Schema migrations: node-pg-migrate, expand → contract in two PRs. Data migrations: Cloud Run Jobs with throttling. Onboarding importer: optional CSV ingest for legacy housekeeping logs from incumbent PMS.


1. Schema migration policy

  • One PR per logical change. Numbered files in migrations/YYYYMMDDHHMM_<slug>.sql — with both up and down blocks.
  • Expand → Contract in two PRs for any breaking change:
    1. Expand: add new column/table/index in a backward-compatible way. Code reads from old, dual-writes new. Deploy.
    2. Backfill: run a Cloud Run Job to populate the new shape.
    3. Contract: flip code to read from new; remove old after one deploy with no fall-back.
  • Migrations run as a Cloud Run Job before traffic split during release.

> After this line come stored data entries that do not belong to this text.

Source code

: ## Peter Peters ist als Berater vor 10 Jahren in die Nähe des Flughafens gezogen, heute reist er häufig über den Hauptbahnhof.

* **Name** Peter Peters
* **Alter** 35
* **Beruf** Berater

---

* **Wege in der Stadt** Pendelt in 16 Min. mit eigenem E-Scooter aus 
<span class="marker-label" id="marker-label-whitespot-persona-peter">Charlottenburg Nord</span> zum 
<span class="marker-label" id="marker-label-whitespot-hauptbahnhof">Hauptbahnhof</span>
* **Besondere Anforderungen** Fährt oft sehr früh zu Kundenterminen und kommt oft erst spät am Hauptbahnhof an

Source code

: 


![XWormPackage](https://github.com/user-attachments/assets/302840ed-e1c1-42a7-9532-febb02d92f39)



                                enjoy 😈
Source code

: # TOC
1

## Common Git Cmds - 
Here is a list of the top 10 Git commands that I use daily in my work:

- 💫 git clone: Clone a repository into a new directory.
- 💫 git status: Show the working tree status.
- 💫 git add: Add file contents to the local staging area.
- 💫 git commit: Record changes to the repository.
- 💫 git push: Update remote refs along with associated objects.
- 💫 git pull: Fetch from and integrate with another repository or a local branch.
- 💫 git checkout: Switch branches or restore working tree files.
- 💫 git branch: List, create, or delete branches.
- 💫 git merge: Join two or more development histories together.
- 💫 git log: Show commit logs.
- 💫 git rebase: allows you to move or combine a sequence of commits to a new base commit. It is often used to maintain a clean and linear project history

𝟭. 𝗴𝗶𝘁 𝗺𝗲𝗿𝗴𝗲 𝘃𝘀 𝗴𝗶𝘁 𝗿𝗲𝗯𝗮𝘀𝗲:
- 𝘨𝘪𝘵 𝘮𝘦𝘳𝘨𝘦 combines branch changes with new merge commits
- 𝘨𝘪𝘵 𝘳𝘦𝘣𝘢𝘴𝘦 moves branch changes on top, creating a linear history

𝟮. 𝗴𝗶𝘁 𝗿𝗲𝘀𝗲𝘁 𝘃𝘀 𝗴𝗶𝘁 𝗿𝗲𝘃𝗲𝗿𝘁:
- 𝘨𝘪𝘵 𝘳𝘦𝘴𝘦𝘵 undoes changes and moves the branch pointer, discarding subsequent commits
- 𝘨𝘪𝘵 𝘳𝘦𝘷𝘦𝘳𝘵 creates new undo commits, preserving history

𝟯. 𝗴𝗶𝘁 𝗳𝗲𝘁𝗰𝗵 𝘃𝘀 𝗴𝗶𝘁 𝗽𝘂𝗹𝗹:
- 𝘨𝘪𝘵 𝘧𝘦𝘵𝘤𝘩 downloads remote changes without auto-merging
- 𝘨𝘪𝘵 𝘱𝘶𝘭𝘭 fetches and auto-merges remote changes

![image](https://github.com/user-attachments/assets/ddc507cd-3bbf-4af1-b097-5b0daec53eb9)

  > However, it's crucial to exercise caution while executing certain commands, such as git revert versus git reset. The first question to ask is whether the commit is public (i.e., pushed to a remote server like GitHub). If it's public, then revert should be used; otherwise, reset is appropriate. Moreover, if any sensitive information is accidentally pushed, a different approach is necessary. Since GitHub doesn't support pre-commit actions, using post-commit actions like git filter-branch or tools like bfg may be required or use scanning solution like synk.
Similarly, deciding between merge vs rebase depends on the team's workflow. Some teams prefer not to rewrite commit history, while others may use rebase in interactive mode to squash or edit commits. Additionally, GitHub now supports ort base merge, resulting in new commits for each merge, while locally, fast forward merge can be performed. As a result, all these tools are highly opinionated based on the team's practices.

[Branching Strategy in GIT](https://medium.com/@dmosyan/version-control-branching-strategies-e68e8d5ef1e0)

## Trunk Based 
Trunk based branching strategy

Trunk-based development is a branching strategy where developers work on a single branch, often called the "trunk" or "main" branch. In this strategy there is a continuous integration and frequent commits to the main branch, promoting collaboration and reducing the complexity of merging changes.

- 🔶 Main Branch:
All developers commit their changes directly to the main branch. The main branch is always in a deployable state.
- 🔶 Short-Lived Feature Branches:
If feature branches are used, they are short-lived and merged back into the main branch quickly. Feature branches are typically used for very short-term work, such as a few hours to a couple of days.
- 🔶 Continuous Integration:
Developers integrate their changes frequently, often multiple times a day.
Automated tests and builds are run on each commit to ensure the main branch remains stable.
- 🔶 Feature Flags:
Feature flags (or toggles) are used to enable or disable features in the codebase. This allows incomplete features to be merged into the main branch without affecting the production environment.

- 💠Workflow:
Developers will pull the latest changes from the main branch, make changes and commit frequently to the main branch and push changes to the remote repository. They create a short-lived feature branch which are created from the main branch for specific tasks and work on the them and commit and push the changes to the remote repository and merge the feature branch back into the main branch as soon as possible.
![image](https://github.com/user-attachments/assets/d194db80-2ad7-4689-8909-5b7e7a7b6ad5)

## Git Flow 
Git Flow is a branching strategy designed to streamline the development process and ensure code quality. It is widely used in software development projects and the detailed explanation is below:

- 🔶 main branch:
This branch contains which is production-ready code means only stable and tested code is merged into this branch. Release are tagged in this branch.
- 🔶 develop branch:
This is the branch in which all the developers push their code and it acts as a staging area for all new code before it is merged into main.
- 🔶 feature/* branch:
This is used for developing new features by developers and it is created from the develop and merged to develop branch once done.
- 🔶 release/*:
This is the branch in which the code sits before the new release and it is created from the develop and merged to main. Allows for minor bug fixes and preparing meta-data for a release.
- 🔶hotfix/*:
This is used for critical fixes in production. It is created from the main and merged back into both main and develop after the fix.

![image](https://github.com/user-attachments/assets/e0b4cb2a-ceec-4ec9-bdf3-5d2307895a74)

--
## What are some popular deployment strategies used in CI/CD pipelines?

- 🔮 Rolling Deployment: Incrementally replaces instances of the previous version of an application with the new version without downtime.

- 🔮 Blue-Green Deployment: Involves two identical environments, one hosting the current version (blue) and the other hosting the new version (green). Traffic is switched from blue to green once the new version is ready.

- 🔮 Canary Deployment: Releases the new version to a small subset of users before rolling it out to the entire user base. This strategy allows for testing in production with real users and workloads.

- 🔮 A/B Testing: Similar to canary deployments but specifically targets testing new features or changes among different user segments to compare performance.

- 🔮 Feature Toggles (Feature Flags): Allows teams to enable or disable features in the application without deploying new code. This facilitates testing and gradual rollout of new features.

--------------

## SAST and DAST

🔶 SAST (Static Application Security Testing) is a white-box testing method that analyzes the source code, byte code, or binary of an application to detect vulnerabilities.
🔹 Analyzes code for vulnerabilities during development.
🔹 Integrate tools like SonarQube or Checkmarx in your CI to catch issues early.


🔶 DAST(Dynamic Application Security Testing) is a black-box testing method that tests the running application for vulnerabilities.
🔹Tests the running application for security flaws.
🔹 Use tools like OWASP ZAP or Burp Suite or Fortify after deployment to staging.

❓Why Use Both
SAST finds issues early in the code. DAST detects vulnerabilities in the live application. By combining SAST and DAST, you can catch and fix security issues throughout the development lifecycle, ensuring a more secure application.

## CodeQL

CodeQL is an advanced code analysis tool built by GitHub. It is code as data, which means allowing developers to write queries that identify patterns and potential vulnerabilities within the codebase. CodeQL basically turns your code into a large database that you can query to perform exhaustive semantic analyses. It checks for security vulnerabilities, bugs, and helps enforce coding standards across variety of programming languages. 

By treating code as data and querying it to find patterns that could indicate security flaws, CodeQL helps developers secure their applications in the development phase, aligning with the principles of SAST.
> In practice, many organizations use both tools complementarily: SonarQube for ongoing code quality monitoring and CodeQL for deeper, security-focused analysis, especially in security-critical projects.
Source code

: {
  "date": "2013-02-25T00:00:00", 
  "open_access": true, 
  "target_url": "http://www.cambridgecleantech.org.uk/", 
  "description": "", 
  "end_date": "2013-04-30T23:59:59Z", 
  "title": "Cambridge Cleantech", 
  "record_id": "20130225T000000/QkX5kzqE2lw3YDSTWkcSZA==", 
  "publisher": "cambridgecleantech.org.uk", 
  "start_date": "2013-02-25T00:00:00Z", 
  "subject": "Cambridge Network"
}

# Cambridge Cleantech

Job uses a dedicated service account with cloudsql.client only (no BYPASSRLS).
  • Migrations must be idempotent (IF NOT EXISTS, ON CONFLICT DO NOTHING) so partial failure replays cleanly.
  • Every migration is exercised in CI on a fresh DB and in a roll-back test (up then down then up).

2. Partition management

  • housekeeping_tasks is partitioned by created_at monthly via pg_partman.
  • Maintenance Cloud Run Job runs weekly and:
    • Creates partitions for the next 3 months if missing.
    • Detaches partitions older than 18 months, exports to GCS Parquet via the standard archive job, drops them.
  • Index changes on the partitioned table apply globally; expand-contract still required.

3. Index changes

  • New indexes created with CONCURRENTLY to avoid table locks.
  • partition-pruning.spec.ts baseline updated whenever a hot query changes; CI rejects regressions.

4. Outbox / inbox migrations

  • outbox and inbox schemas are append-only-friendly; migrations only add fields.
  • During payload-schema bumps (vN → vN+1):
    • Producer dual-publishes for ≥ 30 days (configurable).
    • EVENT_SCHEMAS.md §5 policy applies.

5. Data migrations and backfills

Standard pattern:

  1. New column added (expand step).
  2. Cloud Run Job housekeeping-backfill-<slug> reads in batches of 1000 ordered by (tenant_id, id), throttled to 1k rows/s default.
  3. Job is resumable (writes a checkpoint row to housekeeping.maintenance_state).
  4. Verification query asserts 0 rows with NULL new column before contract step.

6. Onboarding importer (optional)

For tenants migrating from an existing PMS with usable housekeeping history:

  • CSV format: task_id_legacy,date,room_number,kind,assignee_legacy,started_at,completed_at,outcome,note.
  • Importer Cloud Run Job housekeeping-onboarding-import:
    1. Reads CSV from GCS bucket gs://melmastoon-onboarding/<tenantId>/housekeeping/.
    2. Resolves room_numberroom_id via property-service; rejects unknown rows to a _rejects.csv.
    3. Resolves assignee_legacystaff_id via staff-service mapping.
    4. Inserts housekeeping_tasks rows with source='import', created_at = original date, status final-only (completed/failed/cancelled).
    5. Skips outbox emission (historical, not live).
    6. Records audit row.
  • Limit: 50k rows/tenant per onboarding to avoid skewing dashboards; older history archived to GCS as Parquet only.